### EXERCISE REQUIREMENTS
When you give the entries again, keep every word as it stands and drop the pictures.
═══ SUPPLIED RECORDS ═══
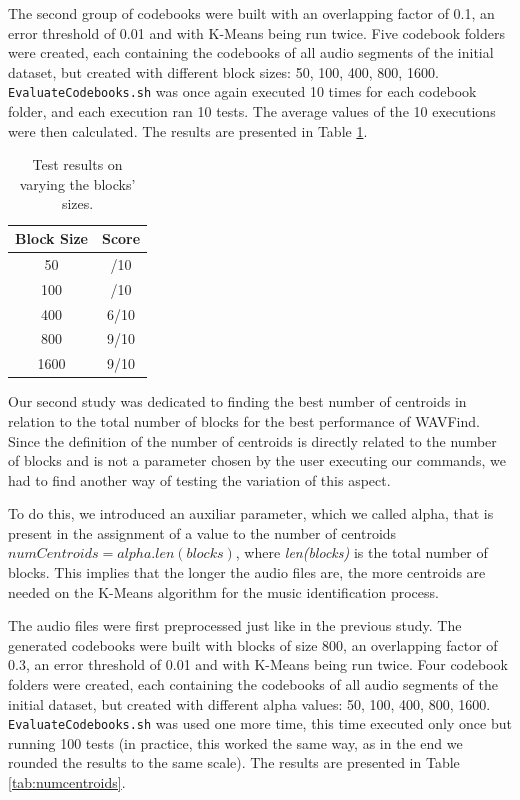 \documentclass[12pt]{article}
\begin{document}
The second group of codebooks were built with an overlapping factor of 0.1, an 
error threshold of 0.01 and with K-Means being run twice.
Five codebook folders were created, each containing the codebooks of all audio
segments of the initial dataset, but created with different block sizes:
50, 100, 400, 800, 1600. 
\texttt{EvaluateCodebooks.sh} was once again executed 10 times for each codebook
folder, and each execution ran 10 tests.
The average values of the 10 executions were then calculated.
The results are presented in Table \ref{tab:blockSize}.

\begin{table}[H]
  \begin{center}
    \begin{tabular}{c|c}
      \textbf{Block Size} & \textbf{Score}\\
      \hline
      50 & /10\\
      100 & /10\\
      400 & 6/10\\
      800 & 9/10\\
      1600 & 9/10\\
    \end{tabular}
  \end{center}
  \caption{Test results on varying the blocks' sizes.}
  \label{tab:blockSize}
\end{table}

Our second study was dedicated to finding the best number of centroids in relation
to the total number of blocks for the best performance of WAVFind.
Since the definition of the number of centroids is directly related to the number
of blocks and is not a parameter chosen by the user executing our commands,
we had to find another way of testing the variation of this aspect.

To do this, we introduced an auxiliar parameter, which we called alpha, that is 
present in the assignment of a value to the number of centroids 
$numCentroids = alpha . len(blocks)$, where {\it len(blocks)\/} is the total 
number of blocks.
This implies that the longer the audio files are, the more centroids are needed
on the K-Means algorithm for the music identification process.

The audio files were first preprocessed just like in the previous study.
The generated codebooks were built with blocks of size 800, an overlapping 
factor of 0.3, an error threshold of 0.01 and with K-Means being run twice.
Four codebook folders were created, each containing the codebooks of all audio
segments of the initial dataset, but created with different alpha values:
50, 100, 400, 800, 1600.
\texttt{EvaluateCodebooks.sh} was used one more time, this time executed only 
once but running 100 tests (in practice, this worked the same way, as in the end 
we rounded the results to the same scale).
The results are presented in Table \ref{tab:numcentroids}.
\end{document}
═══
### WRITTEN ANSWER
 \documentclass[12pt]{article}
\begin{document}
The second group of codebooks were built with an overlapping factor of 0.1, an 
error threshold of 0.01 and with K-Means being run twice.
Five codebook folders were created, each containing the codebooks of all audio
segments of the initial dataset, but created with different block sizes:
50, 100, 400, 800, 1600. 
\texttt{EvaluateCodebooks.sh} was once again executed 10 times for each codebook
folder, and each execution ran 10 tests.
The average values of the 10 executions were then calculated.
The results are presented in Table \ref{tab:blockSize}.

\begin{table}[H]
  \begin{center}
    \begin{tabular}{c|c}
      \textbf{Block Size} & \textbf{Score}\\
      \hline
      50 & /10\\
      100 & /10\\
      400 & 6/10\\
      800 & 9/10\\
      1600 & 9/10\\
    \end{tabular}
  \end{center}
  \caption{Test results on varying the blocks' sizes.}
  \label{tab:blockSize}
\end{table}

Our second study was dedicated to finding the best number of centroids in relation
to the total number of blocks for the best performance of WAVFind.
Since the definition of the number of centroids is directly related to the number
of blocks and is not a parameter chosen by the user executing our commands,
we had to find another way of testing the variation of this aspect.

To do this, we introduced an auxiliar parameter, which we called alpha, that is 
present in the assignment of a value to the number of centroids 
$numCentroids = alpha . len(blocks)$, where {\it len(blocks)\/} is the total 
number of blocks.
This implies that the longer the audio files are, the more centroids are needed
on the K-Means algorithm for the music identification process.

The audio files were first preprocessed just like in the previous study.
The generated codebooks were built with blocks of size 800, an overlapping 
factor of 0.3, an error threshold of 0.01 and with K-Means being run twice.
Four codebook folders were created, each containing the codebooks of all audio
segments of the initial dataset, but created with different alpha values:
50, 100, 400, 800, 1600.
\texttt{EvaluateCodebooks.sh} was used one more time, this time executed only 
once but running 100 tests (in practice, this worked the same way, as in the end 
we rounded the results to the same scale).
The results are presented in Table \ref{tab:numcentroids}.
\end{document}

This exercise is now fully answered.